• _Work item_:
The required output is the lines below from the line containing "extraction of the" to the line containing "Pessoas envolvidas & 7 & 16\\", inclusive, retyped exactly. No other lines belong in it.

*** Extracted entries Section Begins ***

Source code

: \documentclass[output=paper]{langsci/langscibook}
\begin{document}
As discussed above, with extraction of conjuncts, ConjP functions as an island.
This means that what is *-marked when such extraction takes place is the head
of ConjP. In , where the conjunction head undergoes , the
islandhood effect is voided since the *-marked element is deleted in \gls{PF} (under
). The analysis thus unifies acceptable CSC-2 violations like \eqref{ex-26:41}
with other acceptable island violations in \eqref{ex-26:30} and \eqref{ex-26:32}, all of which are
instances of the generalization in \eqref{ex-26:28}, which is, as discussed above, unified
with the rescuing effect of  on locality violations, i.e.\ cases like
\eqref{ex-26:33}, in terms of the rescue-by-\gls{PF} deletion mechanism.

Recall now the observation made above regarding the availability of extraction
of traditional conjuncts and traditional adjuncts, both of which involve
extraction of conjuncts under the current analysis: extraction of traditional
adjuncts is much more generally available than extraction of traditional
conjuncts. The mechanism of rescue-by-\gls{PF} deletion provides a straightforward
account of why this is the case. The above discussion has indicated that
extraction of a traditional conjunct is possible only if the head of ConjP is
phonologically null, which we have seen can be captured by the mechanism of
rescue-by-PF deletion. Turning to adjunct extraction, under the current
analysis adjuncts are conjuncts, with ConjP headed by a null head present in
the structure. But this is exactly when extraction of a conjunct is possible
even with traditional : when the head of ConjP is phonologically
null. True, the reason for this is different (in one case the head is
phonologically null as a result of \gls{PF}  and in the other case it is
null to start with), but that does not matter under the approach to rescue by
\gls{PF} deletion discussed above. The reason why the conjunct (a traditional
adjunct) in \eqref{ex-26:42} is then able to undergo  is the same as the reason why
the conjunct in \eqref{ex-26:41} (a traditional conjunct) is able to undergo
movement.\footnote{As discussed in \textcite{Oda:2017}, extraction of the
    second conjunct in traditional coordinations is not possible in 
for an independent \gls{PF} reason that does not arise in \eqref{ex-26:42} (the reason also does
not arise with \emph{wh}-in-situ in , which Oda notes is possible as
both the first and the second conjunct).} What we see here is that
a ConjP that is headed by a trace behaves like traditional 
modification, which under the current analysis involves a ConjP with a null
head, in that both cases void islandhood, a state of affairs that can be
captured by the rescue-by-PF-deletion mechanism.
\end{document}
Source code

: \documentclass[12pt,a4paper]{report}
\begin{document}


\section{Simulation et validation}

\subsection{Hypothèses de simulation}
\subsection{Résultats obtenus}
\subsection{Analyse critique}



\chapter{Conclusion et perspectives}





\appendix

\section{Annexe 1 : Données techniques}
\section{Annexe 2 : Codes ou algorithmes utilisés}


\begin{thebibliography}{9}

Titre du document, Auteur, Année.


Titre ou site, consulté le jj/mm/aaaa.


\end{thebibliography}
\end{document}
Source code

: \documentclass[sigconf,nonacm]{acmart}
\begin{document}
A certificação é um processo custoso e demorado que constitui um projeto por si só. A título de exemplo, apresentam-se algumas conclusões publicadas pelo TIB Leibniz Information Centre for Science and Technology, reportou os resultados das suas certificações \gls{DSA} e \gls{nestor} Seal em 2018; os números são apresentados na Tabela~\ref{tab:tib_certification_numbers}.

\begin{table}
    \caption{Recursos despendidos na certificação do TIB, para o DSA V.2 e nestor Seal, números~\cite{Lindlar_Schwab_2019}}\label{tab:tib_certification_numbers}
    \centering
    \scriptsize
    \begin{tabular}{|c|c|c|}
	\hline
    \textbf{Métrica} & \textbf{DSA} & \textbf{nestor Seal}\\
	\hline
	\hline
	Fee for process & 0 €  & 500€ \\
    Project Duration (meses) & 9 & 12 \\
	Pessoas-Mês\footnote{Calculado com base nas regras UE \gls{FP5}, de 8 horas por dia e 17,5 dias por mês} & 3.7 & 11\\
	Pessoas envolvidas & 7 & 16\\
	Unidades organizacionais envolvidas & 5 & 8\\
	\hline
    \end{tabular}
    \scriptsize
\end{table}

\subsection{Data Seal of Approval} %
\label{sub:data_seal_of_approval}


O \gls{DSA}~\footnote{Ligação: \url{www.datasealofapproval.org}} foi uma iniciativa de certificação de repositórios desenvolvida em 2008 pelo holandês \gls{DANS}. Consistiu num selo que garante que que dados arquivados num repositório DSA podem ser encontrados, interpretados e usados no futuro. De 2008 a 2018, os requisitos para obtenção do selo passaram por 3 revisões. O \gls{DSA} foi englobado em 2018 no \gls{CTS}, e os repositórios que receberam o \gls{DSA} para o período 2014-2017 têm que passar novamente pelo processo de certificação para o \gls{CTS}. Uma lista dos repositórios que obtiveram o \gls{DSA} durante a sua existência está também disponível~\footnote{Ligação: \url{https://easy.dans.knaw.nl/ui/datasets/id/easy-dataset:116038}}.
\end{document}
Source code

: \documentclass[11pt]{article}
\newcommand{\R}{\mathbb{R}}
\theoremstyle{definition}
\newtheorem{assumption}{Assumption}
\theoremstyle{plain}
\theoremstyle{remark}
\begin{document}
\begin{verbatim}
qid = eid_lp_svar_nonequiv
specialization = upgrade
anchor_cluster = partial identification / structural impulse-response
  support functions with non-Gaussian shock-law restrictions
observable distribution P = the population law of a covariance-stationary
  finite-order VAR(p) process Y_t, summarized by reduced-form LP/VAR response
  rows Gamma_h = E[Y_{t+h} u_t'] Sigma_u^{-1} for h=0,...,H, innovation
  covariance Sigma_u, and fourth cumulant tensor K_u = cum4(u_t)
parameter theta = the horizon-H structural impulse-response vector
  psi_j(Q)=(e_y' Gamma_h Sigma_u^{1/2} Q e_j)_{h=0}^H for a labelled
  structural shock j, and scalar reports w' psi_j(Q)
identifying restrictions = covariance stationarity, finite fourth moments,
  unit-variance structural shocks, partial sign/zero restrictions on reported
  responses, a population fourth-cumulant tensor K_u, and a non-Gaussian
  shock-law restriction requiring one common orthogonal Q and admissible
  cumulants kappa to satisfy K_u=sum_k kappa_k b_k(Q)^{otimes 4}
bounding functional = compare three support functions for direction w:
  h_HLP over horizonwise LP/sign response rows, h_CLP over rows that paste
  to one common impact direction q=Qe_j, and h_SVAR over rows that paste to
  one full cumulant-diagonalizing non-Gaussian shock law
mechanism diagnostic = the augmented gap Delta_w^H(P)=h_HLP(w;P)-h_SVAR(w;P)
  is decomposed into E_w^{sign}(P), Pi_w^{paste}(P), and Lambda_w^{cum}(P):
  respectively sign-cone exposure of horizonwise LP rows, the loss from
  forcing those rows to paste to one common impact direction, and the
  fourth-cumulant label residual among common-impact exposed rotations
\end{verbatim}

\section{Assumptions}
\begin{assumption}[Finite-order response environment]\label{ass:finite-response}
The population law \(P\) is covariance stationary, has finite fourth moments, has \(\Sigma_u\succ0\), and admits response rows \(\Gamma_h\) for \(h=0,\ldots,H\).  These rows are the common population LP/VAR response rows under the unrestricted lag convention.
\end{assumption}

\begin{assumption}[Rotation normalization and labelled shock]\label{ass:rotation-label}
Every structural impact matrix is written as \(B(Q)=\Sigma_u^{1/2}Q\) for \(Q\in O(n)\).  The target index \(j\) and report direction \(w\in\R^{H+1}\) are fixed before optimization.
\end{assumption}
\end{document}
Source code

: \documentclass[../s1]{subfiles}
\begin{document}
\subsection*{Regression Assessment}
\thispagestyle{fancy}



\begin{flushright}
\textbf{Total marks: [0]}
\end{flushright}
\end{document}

*** Extracted entries Section Ends ***

• _Task solution_:
movement.\footnote{As discussed in \textcite{Oda:2017}, extraction of the
    second conjunct in traditional coordinations is not possible in 
for an independent \gls{PF} reason that does not arise in \eqref{ex-26:42} (the reason also does
not arise with \emph{wh}-in-situ in , which Oda notes is possible as
both the first and the second conjunct).} What we see here is that
a ConjP that is headed by a trace behaves like traditional 
modification, which under the current analysis involves a ConjP with a null
head, in that both cases void islandhood, a state of affairs that can be
captured by the rescue-by-PF-deletion mechanism.
\end{document}
Source code

: \documentclass[12pt,a4paper]{report}
\begin{document}


\section{Simulation et validation}

\subsection{Hypothèses de simulation}
\subsection{Résultats obtenus}
\subsection{Analyse critique}



\chapter{Conclusion et perspectives}





\appendix

\section{Annexe 1 : Données techniques}
\section{Annexe 2 : Codes ou algorithmes utilisés}


\begin{thebibliography}{9}

Titre du document, Auteur, Année.


Titre ou site, consulté le jj/mm/aaaa.


\end{thebibliography}
\end{document}
Source code

: \documentclass[sigconf,nonacm]{acmart}
\begin{document}
A certificação é um processo custoso e demorado que constitui um projeto por si só. A título de exemplo, apresentam-se algumas conclusões publicadas pelo TIB Leibniz Information Centre for Science and Technology, reportou os resultados das suas certificações \gls{DSA} e \gls{nestor} Seal em 2018; os números são apresentados na Tabela~\ref{tab:tib_certification_numbers}.

\begin{table}
    \caption{Recursos despendidos na certificação do TIB, para o DSA V.2 e nestor Seal, números~\cite{Lindlar_Schwab_2019}}\label{tab:tib_certification_numbers}
    \centering
    \scriptsize
    \begin{tabular}{|c|c|c|}
	\hline
    \textbf{Métrica} & \textbf{DSA} & \textbf{nestor Seal}\\
	\hline
	\hline
	Fee for process & 0 €  & 500€ \\
    Project Duration (meses) & 9 & 12 \\
	Pessoas-Mês\footnote{Calculado com base nas regras UE \gls{FP5}, de 8 horas por dia e 17,5 dias por mês} & 3.7 & 11\\
	Pessoas envolvidas & 7 & 16\\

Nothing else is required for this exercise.